I would like assistance in identifying a workflow that will use the APN (not ObjectID) to compare the feature with the newly downloaded datasets. This will be used to show changes in a particular feature whether that be any of the following, new APNs, missing APNs, or geometry changes in identical APNs
Have you taken a look at this tool in Pro? https://pro.arcgis.com/en/pro-app/latest/tool-reference/data-management/feature-compare.htm
It may help you obtain the information that you are looking for.
@George_Thompson Yes, I have and initially was excited for this as on option. However, I am having troubles with this, as it returns the comparison based on the ObjectID. Because the ObjectID is not maintained throughout the process of integrating the dataset with my own, I have not been able to utilize this.
Looking back at how the data is received, it also does not maintain ObjectIDs throughout the same parcel from consecutive updates.
I've had good experiences with leveraging an SHA-1 hash of the non-key important data*, storing the hashes with the actual primary key in a parallel table. Due to the nature of the data, I've sometimes converted the data to only a few significant digits, then hashed that (to enable "fuzzy matching", when 3.71 -> 3.72 or 3.68 is not significant, but 8.23 is). Recently I've stored the geometry and non-geometry hashes separately, and have even been able to match rows without a useful rowid key by inverting the hash dictionary spanning tens of millions of features, so that hashes could resolve feature matching at 85-97% accuracy.

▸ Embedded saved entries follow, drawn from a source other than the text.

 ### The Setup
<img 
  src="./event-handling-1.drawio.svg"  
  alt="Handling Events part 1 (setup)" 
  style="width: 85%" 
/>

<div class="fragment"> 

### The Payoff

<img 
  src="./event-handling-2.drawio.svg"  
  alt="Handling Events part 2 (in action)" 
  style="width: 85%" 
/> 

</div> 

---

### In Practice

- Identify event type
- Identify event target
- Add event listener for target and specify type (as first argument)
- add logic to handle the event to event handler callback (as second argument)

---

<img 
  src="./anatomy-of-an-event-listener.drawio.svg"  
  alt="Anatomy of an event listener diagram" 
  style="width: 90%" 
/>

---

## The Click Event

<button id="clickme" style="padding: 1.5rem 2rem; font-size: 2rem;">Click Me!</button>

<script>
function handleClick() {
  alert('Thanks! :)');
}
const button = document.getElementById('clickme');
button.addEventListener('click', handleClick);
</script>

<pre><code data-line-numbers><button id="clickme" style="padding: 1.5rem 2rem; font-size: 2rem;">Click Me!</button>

Unfortunately, I can't release my code without approval. And in order to make this work , you need to
be really comfortable with endian integer and floating-pint storage representations. I can say the core
code is a set of encoder functions (one for each supported type), which is stored as a bytearray sequence, that is fed into a core Python hashing function. Use of SHA-1 can generate safety warnings, but using it
for hashing (not cryptographic) purposes is perfectly safe.
- V
---
*Unimportant data would include a URL that incorporates the primary key and another column, which could be recomputed (or changed at will)
Are you looking to update a local layer of parcels with the changes or really quickly produce a table of APN's that have changed between the previous dataset and the new dataset that your stakeholders can reference?